Over the past 30 years, the SPOS method based on phosphoramidite synthesis has been continuously optimized. Although some of these methods may still be usable, existing solutions are not compatible with P (V) synthesis methods in certain aspects (Figure 3A). At present, the universal carrier is not stable enough for 1,8-diazabicyclo [5.4.0] undec-7-ene (DBU). Therefore, the authors used Pya protecting group instead of the standard amide protecting group to develop a universal carrier with significantly improved stability (20, Figure 3B). Meanwhile, better results were also obtained when Pom protection was applied to thymidine. Secondly, after determining the chemical selectivity and relative coupling rate of all P (V) reagents, the author systematically studied the efficiency of the redox neutral P (V) platform on automated SPOS. In the previous step, the DMT group of the resin bound nucleoside was deprotected to obtain free 5-ol, which reacted with the nucleotide of P (V), followed by capping and unblocking steps to complete the solid-phase cycle and lay the foundation for the next coupling.

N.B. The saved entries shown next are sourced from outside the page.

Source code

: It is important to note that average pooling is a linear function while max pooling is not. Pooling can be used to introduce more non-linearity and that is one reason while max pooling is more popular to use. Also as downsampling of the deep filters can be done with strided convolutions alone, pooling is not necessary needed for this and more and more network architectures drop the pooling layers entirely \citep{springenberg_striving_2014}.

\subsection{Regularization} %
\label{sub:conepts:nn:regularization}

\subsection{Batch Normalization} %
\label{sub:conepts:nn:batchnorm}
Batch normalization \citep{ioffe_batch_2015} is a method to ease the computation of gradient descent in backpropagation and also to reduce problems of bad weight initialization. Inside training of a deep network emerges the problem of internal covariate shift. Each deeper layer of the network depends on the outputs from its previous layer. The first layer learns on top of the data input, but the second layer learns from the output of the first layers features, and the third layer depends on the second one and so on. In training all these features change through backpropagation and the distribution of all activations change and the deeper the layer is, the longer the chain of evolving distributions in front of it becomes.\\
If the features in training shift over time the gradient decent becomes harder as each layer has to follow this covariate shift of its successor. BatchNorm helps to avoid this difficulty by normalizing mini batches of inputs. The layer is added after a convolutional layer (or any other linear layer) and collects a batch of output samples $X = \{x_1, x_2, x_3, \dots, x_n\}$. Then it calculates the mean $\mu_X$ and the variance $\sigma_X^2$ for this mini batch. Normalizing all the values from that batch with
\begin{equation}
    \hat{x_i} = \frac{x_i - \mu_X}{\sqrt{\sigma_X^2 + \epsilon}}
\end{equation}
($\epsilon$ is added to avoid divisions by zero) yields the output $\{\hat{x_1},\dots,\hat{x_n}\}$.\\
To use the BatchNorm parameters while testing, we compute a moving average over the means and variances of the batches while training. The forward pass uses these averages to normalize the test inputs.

Next is the practical test of synthesis. Any new reagent system used for oligonucleotide synthesis platforms must first demonstrate high fidelity and robustness when preparing different sequences using a single protocol. In order to test the purity of the new P (V) platform, the authors designed an oligonucleotide molecular structure "matrix" to introduce all possible combinations of nucleobases (A, C, G, T) and sugars (DNA and LNA) into the 3-10-3 DNA/RNA gapmer framework, which is currently one of the more advanced techniques for RNase H-activated antisense oligonucleotides (Figure 3C). Whether the P (V) monomer is used to evaluate the generality of the method or for sequence specific optimization, the authors used a single approach. Firstly, the author tested the generality of this method and synthesized homogeneous, chiral PS-ASO with alternating (21,22) and continuous stereochemical structures (23-26). It is worth mentioning that this method of using redox neutral P (V) - based reagents is the second industrially feasible platform for producing stereopure PS-ASO. With the achievement of this important goal, the author began to introduce PO2 linking structures into these molecular structures, obtaining chimeric sequences (27-30) with high purity without substantial loss of sulfur during the synthesis process. Next, the author prepared oligonucleotide sequences containing both PS and PS2 linking structures (31-34), as well as oligonucleotide sequences containing all four possible linking structures (35, 36). Later, in order to demonstrate the advantages of this P (V) oligonucleotide synthesis platform, the authors synthesized racemic PS oligonucleotides (37,38) on the platform based on the derivative rac - ψ of ψ (Figure 1) (Figure 3D).

summary

Oligonucleotide therapy can directly regulate gene expression and is considered a new hot topic in drug development after small molecule drugs and protein drugs. So far, the number of oligonucleotide modifications studied is very limited, and their clinical applications are even fewer. Ultimately, the reason is that the synthesis level cannot keep up. The synthesis of oligonucleotides based on P (V) reagents has long been available, but due to issues such as low chemical selectivity and poor reactivity, it cannot take on significant responsibilities. The work of Professor Baran et al. can be said to rejuvenate the P (V) strategy, making it possible for people to obtain desired oligonucleotide chimeric sequences. More importantly, this P (V) platform is compatible with commercial oligonucleotide automated solid-phase synthesis systems and has a bright application prospect. Although the separation yield of the platform (12-27%) is not too high, after some optimization, it should not be a big problem in the future. Even now, this level of yield is sufficient to support laboratory research in medicinal chemistry.